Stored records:

= = =

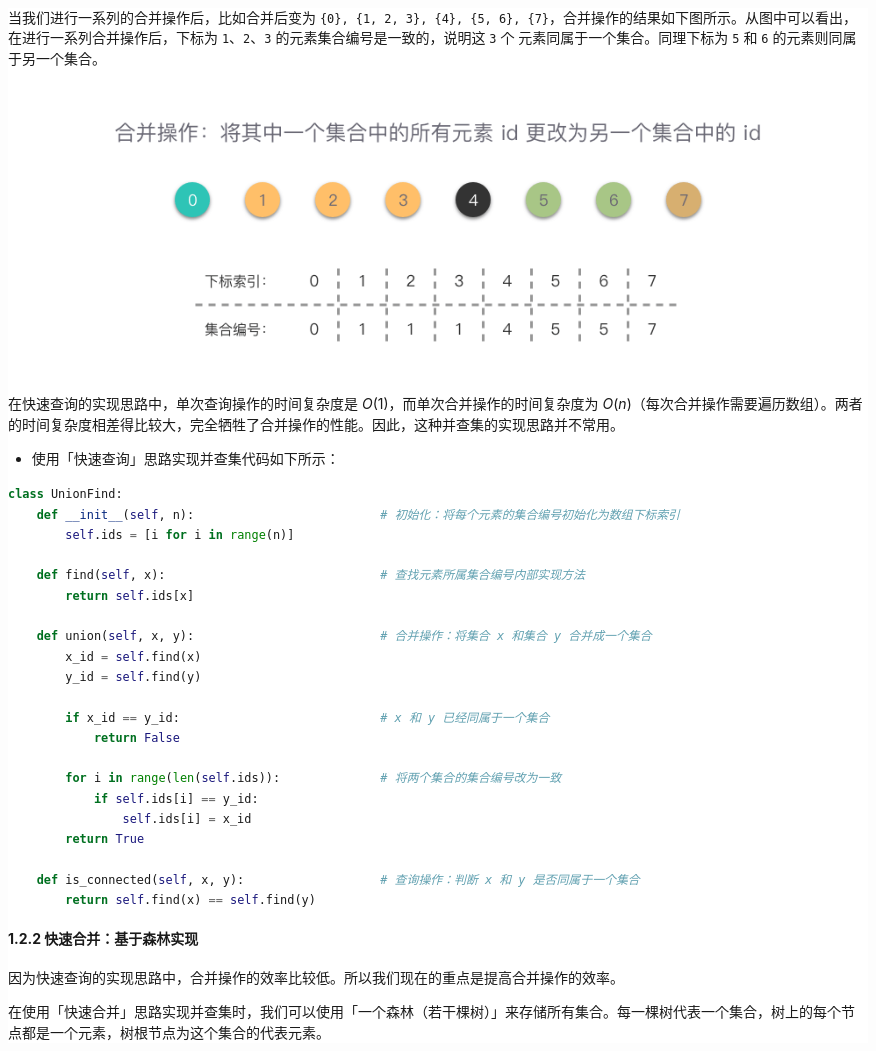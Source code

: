 当我们进行一系列的合并操作后，比如合并后变为 `{0}, {1, 2, 3}, {4}, {5, 6}, {7}`，合并操作的结果如下图所示。从图中可以看出，在进行一系列合并操作后，下标为 `1`、`2`、`3` 的元素集合编号是一致的，说明这 `3` 个 元素同属于一个集合。同理下标为 `5` 和 `6` 的元素则同属于另一个集合。

![](../../images/ch03/03.05.01-002.png)

在快速查询的实现思路中，单次查询操作的时间复杂度是 $O(1)$，而单次合并操作的时间复杂度为 $O(n)$（每次合并操作需要遍历数组）。两者的时间复杂度相差得比较大，完全牺牲了合并操作的性能。因此，这种并查集的实现思路并不常用。

- 使用「快速查询」思路实现并查集代码如下所示：

```python
class UnionFind:
    def __init__(self, n):                          # 初始化：将每个元素的集合编号初始化为数组下标索引
        self.ids = [i for i in range(n)]

    def find(self, x):                              # 查找元素所属集合编号内部实现方法
        return self.ids[x]

    def union(self, x, y):                          # 合并操作：将集合 x 和集合 y 合并成一个集合
        x_id = self.find(x)
        y_id = self.find(y)
        
        if x_id == y_id:                            # x 和 y 已经同属于一个集合
            return False
        
        for i in range(len(self.ids)):              # 将两个集合的集合编号改为一致
            if self.ids[i] == y_id:
                self.ids[i] = x_id
        return True

    def is_connected(self, x, y):                   # 查询操作：判断 x 和 y 是否同属于一个集合
        return self.find(x) == self.find(y)
```

#### 1.2.2 快速合并：基于森林实现

因为快速查询的实现思路中，合并操作的效率比较低。所以我们现在的重点是提高合并操作的效率。

在使用「快速合并」思路实现并查集时，我们可以使用「一个森林（若干棵树）」来存储所有集合。每一棵树代表一个集合，树上的每个节点都是一个元素，树根节点为这个集合的代表元素。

= = =

WHAT NEEDS TO BE DONE
Transcribe every line of the data exactly. No pictures go in the copy.

EXERCISE OUTPUT
Source code

: 当我们进行一系列的合并操作后，比如合并后变为 `{0}, {1, 2, 3}, {4}, {5, 6}, {7}`，合并操作的结果如下图所示。从图中可以看出，在进行一系列合并操作后，下标为 `1`、`2`、`3` 的元素集合编号是一致的，说明这 `3` 个 元素同属于一个集合。同理下标为 `5` 和 `6` 的元素则同属于另一个集合。

![](../../images/ch03/03.05.01-002.png)

在快速查询的实现思路中，单次查询操作的时间复杂度是 $O(1)$，而单次合并操作的时间复杂度为 $O(n)$（每次合并操作需要遍历数组）。两者的时间复杂度相差得比较大，完全牺牲了合并操作的性能。因此，这种并查集的实现思路并不常用。

- 使用「快速查询」思路实现并查集代码如下所示：

```python
class UnionFind:
    def __init__(self, n):                          # 初始化：将每个元素的集合编号初始化为数组下标索引
        self.ids = [i for i in range(n)]

    def find(self, x):                              # 查找元素所属集合编号内部实现方法
        return self.ids[x]

    def union(self, x, y):                          # 合并操作：将集合 x 和集合 y 合并成一个集合
        x_id = self.find(x)
        y_id = self.find(y)
        
        if x_id == y_id:                            # x 和 y 已经同属于一个集合
            return False
        
        for i in range(len(self.ids)):              # 将两个集合的集合编号改为一致
            if self.ids[i] == y_id:
                self.ids[i] = x_id
        return True

    def is_connected(self, x, y):                   # 查询操作：判断 x 和 y 是否同属于一个集合
        return self.find(x) == self.find(y)
```

#### 1.2.2 快速合并：基于森林实现

因为快速查询的实现思路中，合并操作的效率比较低。所以我们现在的重点是提高合并操作的效率。

在使用「快速合并」思路实现并查集时，我们可以使用「一个森林（若干棵树）」来存储所有集合。每一棵树代表一个集合，树上的每个节点都是一个元素，树根节点为这个集合的代表元素。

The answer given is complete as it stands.